1.2 Motivation: Why SA-GNN?

SA-GNN (Spatial Adaptive Graph Neural Network) improves upon direction-agnostic GNNs such as GraphSAGE by:

  1. Partitioning neighbours into directional spatial sectors (e.g., 8 compass directions) based on coordinate angles, then aggregating each sector independently (SpatialOrientedAGG).
  2. Performing degree-normalised local aggregation (SpatialLocalAGG) as a fast, GCN-like first layer.
  3. Encoding location as a first-class feature, enabling the model to distinguish a node's north neighbours from its south neighbours — a distinction invisible to standard GNNs.
Model Spatial awareness Multi-hop Framework
GraphSAGE (existing) None Yes PyTorch
SA-GNN (this proposal) Directional sectors Yes PaddlePaddle / PGL

1.3 Design Goals

  1. G-1 Add first-class PaddlePaddle support to geaflow-infer without breaking existing PyTorch workflows.
  2. G-2 Introduce a framework-agnostic inference session abstraction (BaseInferSession) so future frameworks (TensorFlow, MindSpore, etc.) can be plugged in with minimal effort.
  3. G-3 Implement the SA-GNN algorithm from PaddleSpatial as a built-in GQL graph algorithm (SAGNN), callable via CALL SAGNN(...).
  4. G-4 Allow flexible Python runtime selection: users may use a Miniconda-managed virtual environment or a system-installed Python (useful for local development and CI).
  5. G-5 All changes must be backward compatible: existing jobs using geaflow.infer.framework.type=TORCH (or unset) must continue to work without modification.

1.4 Non-Goals

  • Replacing or deprecating PyTorch support.
  • Supporting PaddlePaddle static-graph inference (Paddle Inference / TensorRT) in this proposal — only dynamic eager mode is shipped initially.
  • Training models inside GeaFlow; this proposal is for inference only.
  • Multi-GPU distributed inference inside a single Python worker process.

2. Constraints

2.1 Architectural Constraints

C-1: The Python inference sub-process must remain a single-threaded worker loop.
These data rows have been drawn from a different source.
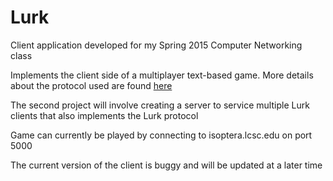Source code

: # Lurk
Client application developed for my Spring 2015 Computer Networking class

Implements the client side of a multiplayer text-based game. More details about the protocol used are found <a href="http://isoptera.lcsc.edu/~seth/cs435/lurk_protocol.html">here</a>

The second project will involve creating a server to service multiple Lurk clients that also implements the Lurk protocol

Game can currently be played by connecting to isoptera.lcsc.edu on port 5000

The current version of the client is buggy and will be updated at a later time
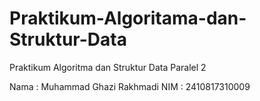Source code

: # Praktikum-Algoritama-dan-Struktur-Data
Praktikum Algoritma dan Struktur Data Paralel 2

Nama : Muhammad Ghazi Rakhmadi 
NIM  : 2410817310009
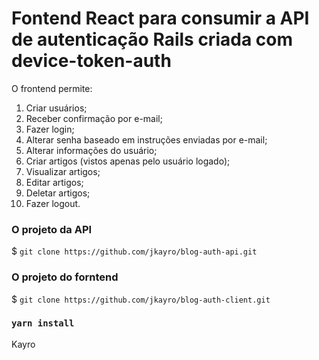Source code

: # Fontend React para consumir a API de autenticação Rails criada com device-token-auth

O frontend permite:

1. Criar usuários;
2. Receber confirmação por e-mail;
3. Fazer login;
4. Alterar senha baseado em instruções enviadas por e-mail;
5. Alterar informações do usuário;
6. Criar artigos (vistos apenas pelo usuário logado);
7. Visualizar artigos;
8. Editar artigos;
9. Deletar artigos;
10. Fazer logout. 

### O projeto da API

$ `git clone https://github.com/jkayro/blog-auth-api.git`

### O projeto do forntend

$ `git clone https://github.com/jkayro/blog-auth-client.git`

### `yarn install`

Kayro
infer_server.py runs a tight while True loop reading from shared memory and writing results back. All session implementations must be safe to call from this loop and must not spawn additional threads.

C-2: Data crossing the Java–Python bridge must be pickle-serialisable.

The PicklerDataBridger uses Python's pickle protocol. paddle.Tensor is not directly picklable; all tensor data must be converted to numpy arrays or Python-native types before crossing the bridge. This is enforced by PaddleInferSession._coerce_to_native().

C-3: The TransFormFunction interface contract must not change.

Existing PyTorch UDFs implement load_model(), transform_pre(), and transform_post(). The new BaseInferSession abstraction must accept any conforming class without requiring UDF authors to change their code.

C-4: The Java InferContext / InferEnvironmentManager lifecycle must remain single-instance per JVM process.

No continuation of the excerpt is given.